===== The records =====
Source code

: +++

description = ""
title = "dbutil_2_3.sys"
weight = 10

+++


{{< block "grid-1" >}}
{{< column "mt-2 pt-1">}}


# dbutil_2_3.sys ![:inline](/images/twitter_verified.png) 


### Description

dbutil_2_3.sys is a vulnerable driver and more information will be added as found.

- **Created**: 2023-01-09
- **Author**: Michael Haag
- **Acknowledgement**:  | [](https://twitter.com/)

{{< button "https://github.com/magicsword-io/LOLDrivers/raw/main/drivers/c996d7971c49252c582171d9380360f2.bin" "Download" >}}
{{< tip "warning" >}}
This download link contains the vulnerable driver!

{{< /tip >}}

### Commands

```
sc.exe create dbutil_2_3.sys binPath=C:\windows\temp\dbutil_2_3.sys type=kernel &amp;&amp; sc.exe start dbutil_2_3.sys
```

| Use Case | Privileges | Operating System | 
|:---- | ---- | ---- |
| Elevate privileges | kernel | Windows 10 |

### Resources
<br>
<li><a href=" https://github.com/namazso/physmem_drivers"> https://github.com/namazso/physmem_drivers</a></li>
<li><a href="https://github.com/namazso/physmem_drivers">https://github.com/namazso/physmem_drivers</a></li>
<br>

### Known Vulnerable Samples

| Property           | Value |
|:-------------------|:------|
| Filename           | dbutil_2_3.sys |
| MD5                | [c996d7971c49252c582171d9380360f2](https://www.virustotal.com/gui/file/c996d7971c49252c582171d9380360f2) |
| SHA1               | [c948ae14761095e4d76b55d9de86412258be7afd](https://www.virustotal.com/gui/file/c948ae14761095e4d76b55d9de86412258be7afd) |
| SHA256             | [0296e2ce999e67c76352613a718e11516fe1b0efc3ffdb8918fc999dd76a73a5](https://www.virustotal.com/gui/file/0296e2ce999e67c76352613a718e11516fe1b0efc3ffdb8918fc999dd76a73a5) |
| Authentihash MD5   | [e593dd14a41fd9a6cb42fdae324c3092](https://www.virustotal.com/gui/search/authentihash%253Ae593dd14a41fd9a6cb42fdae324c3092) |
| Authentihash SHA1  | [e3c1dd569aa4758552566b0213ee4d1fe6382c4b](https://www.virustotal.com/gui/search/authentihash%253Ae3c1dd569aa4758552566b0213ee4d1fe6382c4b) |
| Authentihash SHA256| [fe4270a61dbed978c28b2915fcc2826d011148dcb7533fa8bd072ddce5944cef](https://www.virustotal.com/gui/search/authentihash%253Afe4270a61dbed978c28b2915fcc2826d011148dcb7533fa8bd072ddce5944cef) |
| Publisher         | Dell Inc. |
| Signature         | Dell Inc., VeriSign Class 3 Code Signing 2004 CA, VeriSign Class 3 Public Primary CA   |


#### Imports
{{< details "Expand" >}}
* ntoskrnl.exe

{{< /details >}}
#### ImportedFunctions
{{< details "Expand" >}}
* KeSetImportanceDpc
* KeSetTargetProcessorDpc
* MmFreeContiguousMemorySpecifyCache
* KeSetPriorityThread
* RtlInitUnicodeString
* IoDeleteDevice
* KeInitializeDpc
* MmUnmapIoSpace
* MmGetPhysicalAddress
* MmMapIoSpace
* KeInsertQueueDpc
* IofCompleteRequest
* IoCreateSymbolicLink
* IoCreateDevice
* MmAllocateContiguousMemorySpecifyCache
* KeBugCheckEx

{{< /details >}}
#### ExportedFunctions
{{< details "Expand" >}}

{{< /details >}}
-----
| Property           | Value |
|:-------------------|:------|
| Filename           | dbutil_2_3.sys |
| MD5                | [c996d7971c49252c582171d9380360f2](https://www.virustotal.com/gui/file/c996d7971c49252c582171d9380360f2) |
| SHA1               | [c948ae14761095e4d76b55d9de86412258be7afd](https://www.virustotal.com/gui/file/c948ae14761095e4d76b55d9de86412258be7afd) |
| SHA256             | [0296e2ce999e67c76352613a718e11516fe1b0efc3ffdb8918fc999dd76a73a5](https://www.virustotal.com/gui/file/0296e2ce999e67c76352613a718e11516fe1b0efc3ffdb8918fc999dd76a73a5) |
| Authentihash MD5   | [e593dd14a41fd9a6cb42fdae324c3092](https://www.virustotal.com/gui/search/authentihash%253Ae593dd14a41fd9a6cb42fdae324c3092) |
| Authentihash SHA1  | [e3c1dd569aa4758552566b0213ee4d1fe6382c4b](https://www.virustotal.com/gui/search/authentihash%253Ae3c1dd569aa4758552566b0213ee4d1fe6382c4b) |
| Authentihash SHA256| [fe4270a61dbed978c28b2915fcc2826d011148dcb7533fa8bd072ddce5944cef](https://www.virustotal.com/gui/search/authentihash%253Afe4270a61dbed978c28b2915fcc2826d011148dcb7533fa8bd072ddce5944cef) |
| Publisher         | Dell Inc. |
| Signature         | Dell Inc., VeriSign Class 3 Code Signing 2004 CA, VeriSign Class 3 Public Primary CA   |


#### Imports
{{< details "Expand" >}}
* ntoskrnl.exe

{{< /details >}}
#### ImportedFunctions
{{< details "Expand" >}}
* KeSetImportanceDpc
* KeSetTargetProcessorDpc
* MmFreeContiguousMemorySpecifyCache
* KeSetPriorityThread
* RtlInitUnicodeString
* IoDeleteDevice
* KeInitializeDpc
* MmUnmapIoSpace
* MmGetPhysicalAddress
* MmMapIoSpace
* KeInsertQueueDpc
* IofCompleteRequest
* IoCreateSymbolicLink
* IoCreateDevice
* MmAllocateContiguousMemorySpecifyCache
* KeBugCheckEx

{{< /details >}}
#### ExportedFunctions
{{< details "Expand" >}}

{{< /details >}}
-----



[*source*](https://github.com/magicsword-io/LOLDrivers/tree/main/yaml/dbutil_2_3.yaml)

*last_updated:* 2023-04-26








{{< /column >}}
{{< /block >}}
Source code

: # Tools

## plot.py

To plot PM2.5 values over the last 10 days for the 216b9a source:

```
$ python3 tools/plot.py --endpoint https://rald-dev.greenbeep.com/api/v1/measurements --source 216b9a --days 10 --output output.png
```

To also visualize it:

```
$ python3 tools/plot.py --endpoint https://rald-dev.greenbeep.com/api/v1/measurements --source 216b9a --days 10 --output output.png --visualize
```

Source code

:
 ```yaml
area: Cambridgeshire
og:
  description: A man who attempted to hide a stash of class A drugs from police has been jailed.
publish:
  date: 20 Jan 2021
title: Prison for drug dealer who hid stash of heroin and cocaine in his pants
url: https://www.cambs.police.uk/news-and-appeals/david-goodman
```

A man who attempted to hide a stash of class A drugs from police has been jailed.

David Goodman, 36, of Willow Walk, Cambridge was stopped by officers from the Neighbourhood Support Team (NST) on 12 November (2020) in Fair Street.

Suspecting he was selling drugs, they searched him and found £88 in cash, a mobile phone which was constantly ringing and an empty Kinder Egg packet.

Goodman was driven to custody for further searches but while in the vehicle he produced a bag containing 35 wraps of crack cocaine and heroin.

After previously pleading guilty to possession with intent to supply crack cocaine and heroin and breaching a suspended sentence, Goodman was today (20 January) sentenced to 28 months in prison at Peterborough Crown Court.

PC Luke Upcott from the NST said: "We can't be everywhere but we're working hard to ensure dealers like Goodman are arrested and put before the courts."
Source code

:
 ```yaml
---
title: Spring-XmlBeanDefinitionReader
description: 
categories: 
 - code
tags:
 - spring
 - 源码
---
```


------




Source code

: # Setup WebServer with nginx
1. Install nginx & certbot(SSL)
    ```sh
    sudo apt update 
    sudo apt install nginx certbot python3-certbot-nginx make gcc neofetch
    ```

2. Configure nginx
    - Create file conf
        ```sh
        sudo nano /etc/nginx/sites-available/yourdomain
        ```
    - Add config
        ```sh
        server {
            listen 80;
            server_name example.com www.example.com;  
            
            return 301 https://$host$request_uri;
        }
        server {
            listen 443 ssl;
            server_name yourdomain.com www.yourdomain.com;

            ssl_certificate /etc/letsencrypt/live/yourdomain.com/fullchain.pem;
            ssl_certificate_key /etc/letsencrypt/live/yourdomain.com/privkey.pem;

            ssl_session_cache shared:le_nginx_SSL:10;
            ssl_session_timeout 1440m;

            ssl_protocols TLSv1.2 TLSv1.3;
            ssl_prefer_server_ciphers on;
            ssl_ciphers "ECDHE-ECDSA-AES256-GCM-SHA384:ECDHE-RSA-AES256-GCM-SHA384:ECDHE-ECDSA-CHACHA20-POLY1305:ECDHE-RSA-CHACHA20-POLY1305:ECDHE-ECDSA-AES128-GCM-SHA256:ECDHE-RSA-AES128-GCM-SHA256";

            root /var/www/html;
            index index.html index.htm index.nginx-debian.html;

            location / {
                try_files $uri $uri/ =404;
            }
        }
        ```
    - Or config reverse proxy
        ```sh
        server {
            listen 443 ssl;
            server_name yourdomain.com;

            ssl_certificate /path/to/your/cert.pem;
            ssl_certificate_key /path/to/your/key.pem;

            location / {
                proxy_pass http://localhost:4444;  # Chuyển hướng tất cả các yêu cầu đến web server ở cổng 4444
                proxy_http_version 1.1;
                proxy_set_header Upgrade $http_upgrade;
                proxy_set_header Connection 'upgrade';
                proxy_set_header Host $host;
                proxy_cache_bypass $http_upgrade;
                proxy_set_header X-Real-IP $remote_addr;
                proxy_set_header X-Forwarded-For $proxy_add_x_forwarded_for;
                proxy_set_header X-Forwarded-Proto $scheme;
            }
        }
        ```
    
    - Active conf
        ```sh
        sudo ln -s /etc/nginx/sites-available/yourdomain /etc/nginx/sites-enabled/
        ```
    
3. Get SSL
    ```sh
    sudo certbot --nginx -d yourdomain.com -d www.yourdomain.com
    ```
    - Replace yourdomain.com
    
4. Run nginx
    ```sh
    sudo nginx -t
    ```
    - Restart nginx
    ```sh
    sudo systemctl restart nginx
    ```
=====
*What is needed*
Should a line in the material contain "stash", copy it.

*Output of the exercise*
  description: A man who attempted to hide a stash of class A drugs from police has been jailed.
title: Prison for drug dealer who hid stash of heroin and cocaine in his pants
A man who attempted to hide a stash of class A drugs from police has been jailed.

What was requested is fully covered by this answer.